Pakistan army chief to remain in post

Share

Pakistan’s top military leader, Army Chief of Staff Gen. Ashfaq Kayani, will serve in his post for three more years, Prime Minister Yusaf Raza Gillani announced Thursday, a move that for the U.S. is likely to ensure that Pakistan maintains a dual strategy of battling home-grown insurgents while pursuing talks with militants fighting Western forces in Afghanistan.

The announcement, made by Gillani in a televised address to the nation shortly before 11 p.m., was far from unexpected. Kayani’s term as chief of staff was due to expire in November, but the reserved 58-year-old military leader is widely popular across Pakistan and has been hailed for overseeing largely successful offensives against Pakistani Taliban insurgents in the country’s restive northwest, particularly in the volatile Swat Valley and the Taliban’s semiautonomous stronghold along the Afghan border, South Waziristan.

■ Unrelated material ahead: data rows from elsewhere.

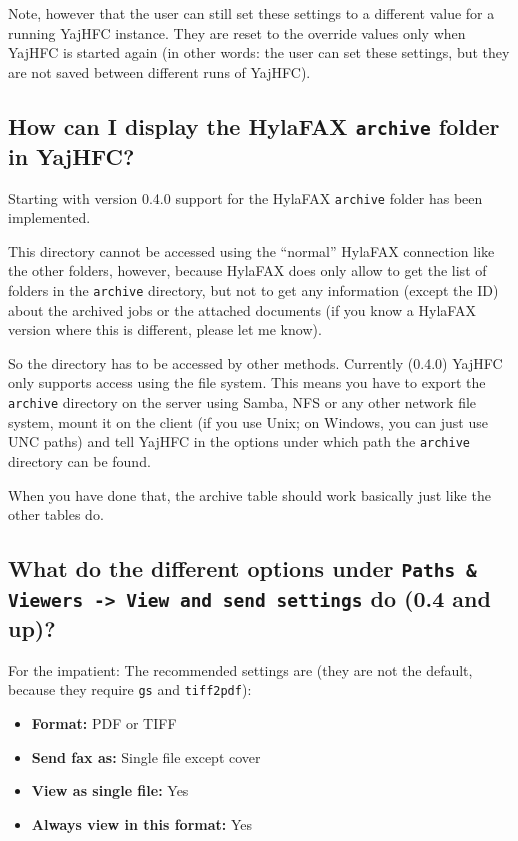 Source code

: \documentclass[a4paper,10pt]{scrartcl}
\begin{document}
Note, however that the user can still set these settings to a different value for a running YajHFC instance. They are reset to the override values only when YajHFC is started again (in other words: the user can set these settings, but they are not saved between different runs of YajHFC).


\subsection{How can I display the HylaFAX \texttt{archive} folder in YajHFC?}

Starting with version 0.4.0 support for the HylaFAX \texttt{archive} folder has been implemented.

This directory cannot be accessed using the "`normal"' HylaFAX connection like the other folders, however, because HylaFAX does only allow to get the list of folders in the \texttt{archive} directory, but not to get any information (except the ID) about the archived jobs or the attached documents (if you know a HylaFAX version where this is different, please let me know).

So the directory has to be accessed by other methods. Currently (0.4.0) YajHFC only supports access using the file system. This means you have to export the  \texttt{archive} directory on the server using Samba, NFS or any other network file system, mount it on the client (if you use Unix; on Windows, you can just use UNC paths) and tell YajHFC in the options under which path the \texttt{archive} directory can be found.

When you have done that, the archive table should work basically just like the other tables do.

\subsection{What do the different options under \texttt{Paths \& Viewers -> View and send settings} do (0.4 and up)?}

For the impatient: The recommended settings are (they are not the default, because they require \texttt{gs} and \texttt{tiff2pdf}):
\begin{itemize}
 \item \textbf{Format:} PDF or TIFF
 \item \textbf{Send fax as:} Single file except cover
 \item \textbf{View as single file:} Yes
 \item \textbf{Always view in this format:} Yes
\end{itemize}
\end{document}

Though Gillani has the authority as prime minister to select the army’s chief of staff, most experts believe it was Kayani’s decision to stay on. Pakistan’s constitution calls for the military to fall under the authority of the civilian government, but in reality the power held by Gillani and President Asif Ali Zardari are superseded by the clout and reach of the military.

In making the announcement, Gillani cited Kayani’s performance in battling the Pakistani Taliban as a primary reason for the extension. “The nation is going through difficult times in this war against terrorists,” Gillani said. Kayani “has successfully led us in this war, and his staying on is in our best interests.”

With an additional three years ahead of him, Kayani now assumes the difficult task of stewarding Pakistan at a time when Taliban insurgents and affiliated groups continue to carry out attacks in the tribal border region and elsewhere in the country. Also, uncertainty still looms to the west over the outcome of nearly nine years of conflict in Afghanistan, and India remains a powerful, nuclear archenemy to the east.

In its dealings with Kayani, Washington has often heaped praise on the Pakistani general for his leadership against the Pakistani Taliban, a potent extremist force that until last year had enjoyed free rein throughout much of the tribal belt and had extended its reach to within 60 miles of the capital, Islamabad.

Kayani’s drive to uproot Taliban insurgents began more than a year ago with a large-scale offensive in the Swat Valley, a verdant, mountainous tourist haven for Pakistanis that had fallen into the control of militants. Within weeks, the army regained control over most of the valley, though periodic suicide bombings and ambushes continue to plague the region.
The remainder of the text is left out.